Stuck in the MIddle?
Unlocking ESG Investment in Australia
A new report from global law firm Herbert Smith Freehills reveals a growing focus on Environmental, Social, and Governance (ESG) considerations in business investment decisions in Australia. However, it uncovers ongoing barriers, with financial return being the primary concern.
The report, titled Stuck in the Middle? Unlocking ESG Investment in Australia 2024, provides an in-depth analysis of the rapidly changing ESG landscape and its impact on Australian businesses.
The report, based on a survey conducted by Herbert Smith Freehills, shows that 72% of respondents' business investment criteria or due diligence expressly include ESG considerations. However, 66% say barriers remain to ESG-aligned investment, with lack of stable financial return being the top barrier (cited by 45%).
The report highlights the role of government partnership and support in making the capital structure attractive for investors. "Commonwealth grants, loans and availability programs are helping super funds that want to invest in social and affordable housing," says Lucy McCullagh, Herbert Smith Freehills Partner and Head of Finance.

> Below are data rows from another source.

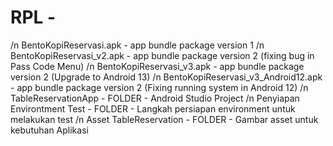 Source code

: # RPL -
/n BentoKopiReservasi.apk - app bundle package version 1
/n BentoKopiReservasi_v2.apk - app bundle package version 2 (fixing bug in Pass Code Menu)
/n BentoKopiReservasi_v3.apk - app bundle package version 2 (Upgrade to Android 13)
/n BentoKopiReservasi_v3_Android12.apk - app bundle package version 2 (Fixing running system in Android 12)
/n TableReservationApp - FOLDER - Android Studio Project 
/n Penyiapan Environtment Test - FOLDER - Langkah persiapan environment untuk melakukan test
/n Asset TableReservation - FOLDER - Gambar asset untuk kebutuhan Aplikasi
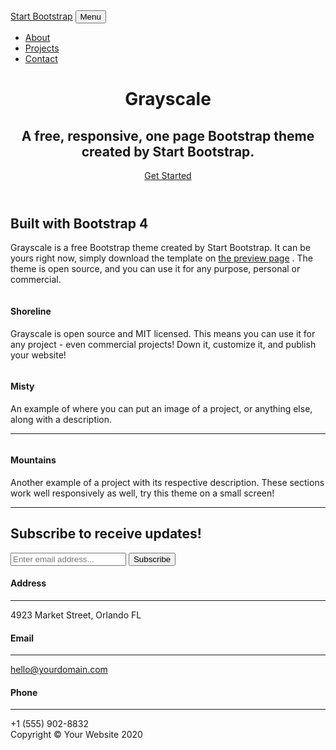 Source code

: <!DOCTYPE html>
<html lang="en">
    <head>
        <meta charset="utf-8" />
        <meta name="viewport" content="width=device-width, initial-scale=1, shrink-to-fit=no" />
        <meta name="description" content="" />
        <meta name="author" content="" />
        <title>Grayscale - Start Bootstrap Theme</title>
        <link rel="icon" type="image/x-icon" href="assets/img/favicon.ico" />
        <!-- Font Awesome icons (free version)-->
        <script src="https://use.fontawesome.com/releases/v5.13.0/js/all.js" crossorigin="anonymous"></script>
        <!-- Google fonts-->
        <link href="https://fonts.googleapis.com/css?family=Varela+Round" rel="stylesheet" />
        <link href="https://fonts.googleapis.com/css?family=Nunito:200,200i,300,300i,400,400i,600,600i,700,700i,800,800i,900,900i" rel="stylesheet" />
        <!-- Core theme CSS (includes Bootstrap)-->
        <link href="css/styles.css" rel="stylesheet" />
    </head>
    <body id="page-top">
        <!-- Navigation-->
        <nav class="navbar navbar-expand-lg navbar-light fixed-top" id="mainNav">
            <div class="container">
                <a class="navbar-brand js-scroll-trigger" href="#page-top">Start Bootstrap</a>
                <button class="navbar-toggler navbar-toggler-right" type="button" data-toggle="collapse" data-target="#navbarResponsive" aria-controls="navbarResponsive" aria-expanded="false" aria-label="Toggle navigation">
                    Menu
                    <i class="fas fa-bars"></i>
                </button>
                <div class="collapse navbar-collapse" id="navbarResponsive">
                    <ul class="navbar-nav ml-auto">
                        <li class="nav-item"><a class="nav-link js-scroll-trigger" href="#about">About</a></li>
                        <li class="nav-item"><a class="nav-link js-scroll-trigger" href="#projects">Projects</a></li>
                        <li class="nav-item"><a class="nav-link js-scroll-trigger" href="#signup">Contact</a></li>
                    </ul>
                </div>
            </div>
        </nav>
        <!-- Masthead-->
        <header class="masthead">
            <div class="container d-flex h-100 align-items-center">
                <div class="mx-auto text-center">
                    <h1 class="mx-auto my-0 text-uppercase">Grayscale</h1>
                    <h2 class="text-white-50 mx-auto mt-2 mb-5">A free, responsive, one page Bootstrap theme created by Start Bootstrap.</h2>
                    <a class="btn btn-primary js-scroll-trigger" href="#about">Get Started</a>
                </div>
            </div>
        </header>
        <!-- About-->
        <section class="about-section text-center" id="about">
            <div class="container">
                <div class="row">
                    <div class="col-lg-8 mx-auto">
                        <h2 class="text-white mb-4">Built with Bootstrap 4</h2>
                        <p class="text-white-50">
                            Grayscale is a free Bootstrap theme created by Start Bootstrap. It can be yours right now, simply download the template on
                            <a href="https://startbootstrap.com/template-overviews/grayscale/">the preview page</a>
                            . The theme is open source, and you can use it for any purpose, personal or commercial.
                        </p>
                    </div>
                </div>
                <img class="img-fluid" src="assets/img/ipad.png" alt="" />
            </div>
        </section>
        <!-- Projects-->
        <section class="projects-section bg-light" id="projects">
            <div class="container">
                <!-- Featured Project Row-->
                <div class="row align-items-center no-gutters mb-4 mb-lg-5">
                    <div class="col-xl-8 col-lg-7"><img class="img-fluid mb-3 mb-lg-0" src="assets/img/bg-masthead.jpg" alt="" /></div>
                    <div class="col-xl-4 col-lg-5">
                        <div class="featured-text text-center text-lg-left">
                            <h4>Shoreline</h4>
                            <p class="text-black-50 mb-0">Grayscale is open source and MIT licensed. This means you can use it for any project - even commercial projects! Down it, customize it, and publish your website!</p>
                        </div>
                    </div>
                </div>
                <!-- Project One Row-->
                <div class="row justify-content-center no-gutters mb-5 mb-lg-0">
                    <div class="col-lg-6"><img class="img-fluid" src="assets/img/demo-image-01.jpg" alt="" /></div>
                    <div class="col-lg-6">
                        <div class="bg-black text-center h-100 project">
                            <div class="d-flex h-100">
                                <div class="project-text w-100 my-auto text-center text-lg-left">
                                    <h4 class="text-white">Misty</h4>
                                    <p class="mb-0 text-white-50">An example of where you can put an image of a project, or anything else, along with a description.</p>
                                    <hr class="d-none d-lg-block mb-0 ml-0" />
                                </div>
                            </div>
                        </div>
                    </div>
                </div>
                <!-- Project Two Row-->
                <div class="row justify-content-center no-gutters">
                    <div class="col-lg-6"><img class="img-fluid" src="assets/img/demo-image-02.jpg" alt="" /></div>
                    <div class="col-lg-6 order-lg-first">
                        <div class="bg-black text-center h-100 project">
                            <div class="d-flex h-100">
                                <div class="project-text w-100 my-auto text-center text-lg-right">
                                    <h4 class="text-white">Mountains</h4>
                                    <p class="mb-0 text-white-50">Another example of a project with its respective description. These sections work well responsively as well, try this theme on a small screen!</p>
                                    <hr class="d-none d-lg-block mb-0 mr-0" />
                                </div>
                            </div>
                        </div>
                    </div>
                </div>
            </div>
        </section>
        <!-- Signup-->
        <section class="signup-section" id="signup">
            <div class="container">
                <div class="row">
                    <div class="col-md-10 col-lg-8 mx-auto text-center">
                        <i class="far fa-paper-plane fa-2x mb-2 text-white"></i>
                        <h2 class="text-white mb-5">Subscribe to receive updates!</h2>
                        <form class="form-inline d-flex">
                            <input class="form-control flex-fill mr-0 mr-sm-2 mb-3 mb-sm-0" id="inputEmail" type="email" placeholder="Enter email address..." />
                            <button class="btn btn-primary mx-auto" type="submit">Subscribe</button>
                        </form>
                    </div>
                </div>
            </div>
        </section>
        <!-- Contact-->
        <section class="contact-section bg-black">
            <div class="container">
                <div class="row">
                    <div class="col-md-4 mb-3 mb-md-0">
                        <div class="card py-4 h-100">
                            <div class="card-body text-center">
                                <i class="fas fa-map-marked-alt text-primary mb-2"></i>
                                <h4 class="text-uppercase m-0">Address</h4>
                                <hr class="my-4" />
                                <div class="small text-black-50">4923 Market Street, Orlando FL</div>
                            </div>
                        </div>
                    </div>
                    <div class="col-md-4 mb-3 mb-md-0">
                        <div class="card py-4 h-100">
                            <div class="card-body text-center">
                                <i class="fas fa-envelope text-primary mb-2"></i>
                                <h4 class="text-uppercase m-0">Email</h4>
                                <hr class="my-4" />
                                <div class="small text-black-50"><a href="#!">hello@yourdomain.com</a></div>
                            </div>
                        </div>
                    </div>
                    <div class="col-md-4 mb-3 mb-md-0">
                        <div class="card py-4 h-100">
                            <div class="card-body text-center">
                                <i class="fas fa-mobile-alt text-primary mb-2"></i>
                                <h4 class="text-uppercase m-0">Phone</h4>
                                <hr class="my-4" />
                                <div class="small text-black-50">+1 (555) 902-8832</div>
                            </div>
                        </div>
                    </div>
                </div>
                <div class="social d-flex justify-content-center">
                    <a class="mx-2" href="#!"><i class="fab fa-twitter"></i></a>
                    <a class="mx-2" href="#!"><i class="fab fa-facebook-f"></i></a>
                    <a class="mx-2" href="#!"><i class="fab fa-github"></i></a>
                </div>
            </div>
        </section>
        <!-- Footer-->
        <footer class="footer bg-black small text-center text-white-50"><div class="container">Copyright © Your Website 2020</div></footer>
        <!-- Bootstrap core JS-->
        <script src="https://cdnjs.cloudflare.com/ajax/libs/jquery/3.5.1/jquery.min.js"></script>
        <script src="https://stackpath.bootstrapcdn.com/bootstrap/4.5.0/js/bootstrap.bundle.min.js"></script>
        <!-- Third party plugin JS-->
        <script src="https://cdnjs.cloudflare.com/ajax/libs/jquery-easing/1.4.1/jquery.easing.min.js"></script>
        <!-- Core theme JS-->
        <script src="js/scripts.js"></script>
    </body>
</html>
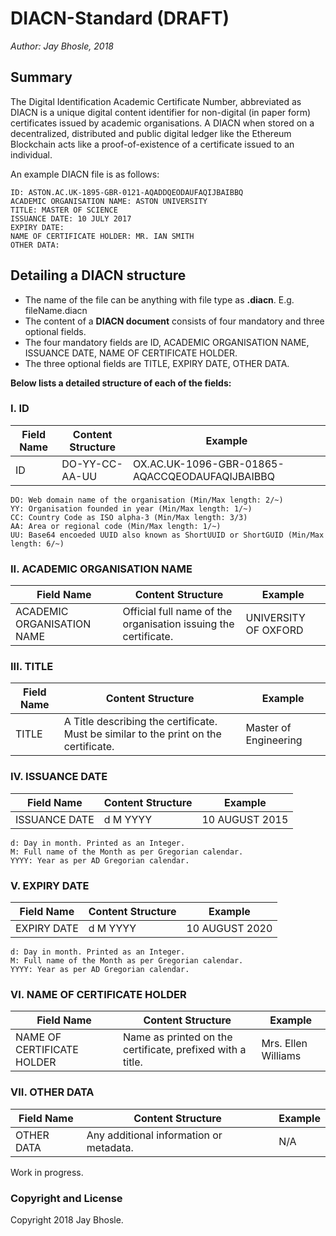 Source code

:# DIACN-Standard (DRAFT)                                                                                   
*Author: Jay Bhosle, 2018*

## Summary

The Digital Identification Academic Certificate Number, abbreviated as DIACN is a unique digital content identifier for non-digital (in paper form) certificates issued by academic organisations. A DIACN when stored on a decentralized, distributed and public digital ledger like the Ethereum Blockchain acts like a proof-of-existence of a certificate issued to an individual.


An example DIACN file is as follows:

    ID: ASTON.AC.UK-1895-GBR-0121-AQADDQEODAUFAQIJBAIBBQ
    ACADEMIC ORGANISATION NAME: ASTON UNIVERSITY
    TITLE: MASTER OF SCIENCE
    ISSUANCE DATE: 10 JULY 2017
    EXPIRY DATE:
    NAME OF CERTIFICATE HOLDER: MR. IAN SMITH
    OTHER DATA:

## Detailing a DIACN structure
* The name of the file can be anything with file type as **.diacn**. E.g. fileName.diacn
* The content of a **DIACN document** consists of four mandatory and three optional fields.
* The four mandatory fields are ID, ACADEMIC ORGANISATION NAME, ISSUANCE DATE, NAME OF CERTIFICATE HOLDER.
* The three optional fields are TITLE, EXPIRY DATE, OTHER DATA.

**Below lists a detailed structure of each of the fields:**

### I. ID

Field Name  | Content Structure | Example
------------- | --------------  | -----------
ID  | DO-YY-CC-AA-UU  | OX.AC.UK-1096-GBR-01865-AQACCQEODAUFAQIJBAIBBQ
    DO: Web domain name of the organisation (Min/Max length: 2/~)
    YY: Organisation founded in year (Min/Max length: 1/~)
    CC: Country Code as ISO alpha-3 (Min/Max length: 3/3)
    AA: Area or regional code (Min/Max length: 1/~)
    UU: Base64 encoeded UUID also known as ShortUUID or ShortGUID (Min/Max length: 6/~)

### II. ACADEMIC ORGANISATION NAME

Field Name  | Content Structure | Example
------------- | --------------  | -----------
ACADEMIC ORGANISATION NAME  | Official full name of the organisation issuing the certificate.   | UNIVERSITY OF OXFORD

### III. TITLE

Field Name  | Content Structure | Example
------------- | --------------  | -----------
TITLE  | A Title describing the certificate. Must be similar to the print on the certificate.  | Master of Engineering

### IV. ISSUANCE DATE

Field Name  | Content Structure | Example
------------- | --------------  | -----------
ISSUANCE DATE  | d M YYYY  | 10 AUGUST 2015
    d: Day in month. Printed as an Integer.
    M: Full name of the Month as per Gregorian calendar.
    YYYY: Year as per AD Gregorian calendar.

### V. EXPIRY DATE

Field Name  | Content Structure | Example
------------- | --------------  | -----------
EXPIRY DATE  | d M YYYY  | 10 AUGUST 2020
    d: Day in month. Printed as an Integer.
    M: Full name of the Month as per Gregorian calendar.
    YYYY: Year as per AD Gregorian calendar.

### VI. NAME OF CERTIFICATE HOLDER

Field Name  | Content Structure | Example
------------- | --------------  | -----------
NAME OF CERTIFICATE HOLDER  | Name as printed on the certificate, prefixed with a title.| Mrs. Ellen Williams

### VII. OTHER DATA

Field Name  | Content Structure | Example
------------- | --------------  | -----------
OTHER DATA  | Any additional information or metadata.  | N/A

Work in progress.

### Copyright and License

Copyright 2018 Jay Bhosle.
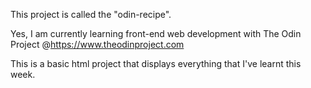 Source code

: This project is called the "odin-recipe".

Yes, I am currently learning front-end web development with The Odin Project @https://www.theodinproject.com

This is a basic html project that displays everything that I've learnt this week.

"Regulatory compliance is part of it, but the economic return is front and centre for most organisations. The report underscores the market's interest in moving from promises to real results where ESG is concerned.
“Lenders are already running debt analysis over an ESG lens. Organisations need detailed information to ensure they have the data they need to not only report on compliance, but on impact. We could see, very soon, lenders prioritise debt for those who can.
“Society wants us to open opportunities for sustainable investment. One way that we can do this is to take a long term view on competitiveness with non-ESG assets, to align capital allocation with our community.
“When assessing the barriers to unlocking investment in ESG, the volume and complexity of regulations is the first high hurdle. We encourage people to stay calm and use the successful change models that have worked previously to build the change program and uplift required.
“Recent legislative changes need to be contextualised and operationalised by businesses to ensure a solid foundation, this includes an assessment of overlapping legislation for multi-nationals. It is the first line of defence when avoiding critical issues, such as greenwashing.
“Challenges in project valuations are creating their own barriers. Critical for establishing financial returns, valuations that factor in regulations, such as carbon offsets, are particularly challenging. Investors and funders are backing their values to support sustainable investment, over the long term.
“While there has been a recent dampening in sustainable finance, in both volume and returns, macro economic factors are at play, but we are excited to see novel partnerships and innovation acting as a remedy. Particularly when philanthropic capital is working with traditional funding to deliver outcomes that achieve corporate results and community outcomes.
McCullagh believes the gradual evolution of local regulatory requirements, particularly around mandatory sustainability reporting, will give greater confidence to the investor market. "Banks look at a borrower’s financial reports. And once they become mandatory, sustainability reports will also form part of the investment analysis," McCullagh concluded.
The report combines survey data from 161 business leaders with insights from Herbert Smith Freehills' ESG lawyers, providing a comprehensive overview of the challenges and opportunities Australian businesses face amidst escalating ESG regulations and stakeholder expectations.
Realism about ongoing barriers
72% of respondents say their business investment criteria or due diligence expressly include ESG considerations
However, 66% say barriers remain to ESG-aligned investment
Lack of stable financial return is the top barrier (cited by 45%), then lack of proven technologies (41%), government policy (30%) and access to capital (25%)
Incorporating ESG risks and opportunities in deciding where to allocate resources has become business-as-usual in Australia. A total of 79% of respondents say ESG is important for new strategic initiatives, 74% for operational decisions, 58% for capex expenditure and 51% for mergers and acquisitions (M&A), and broader investments.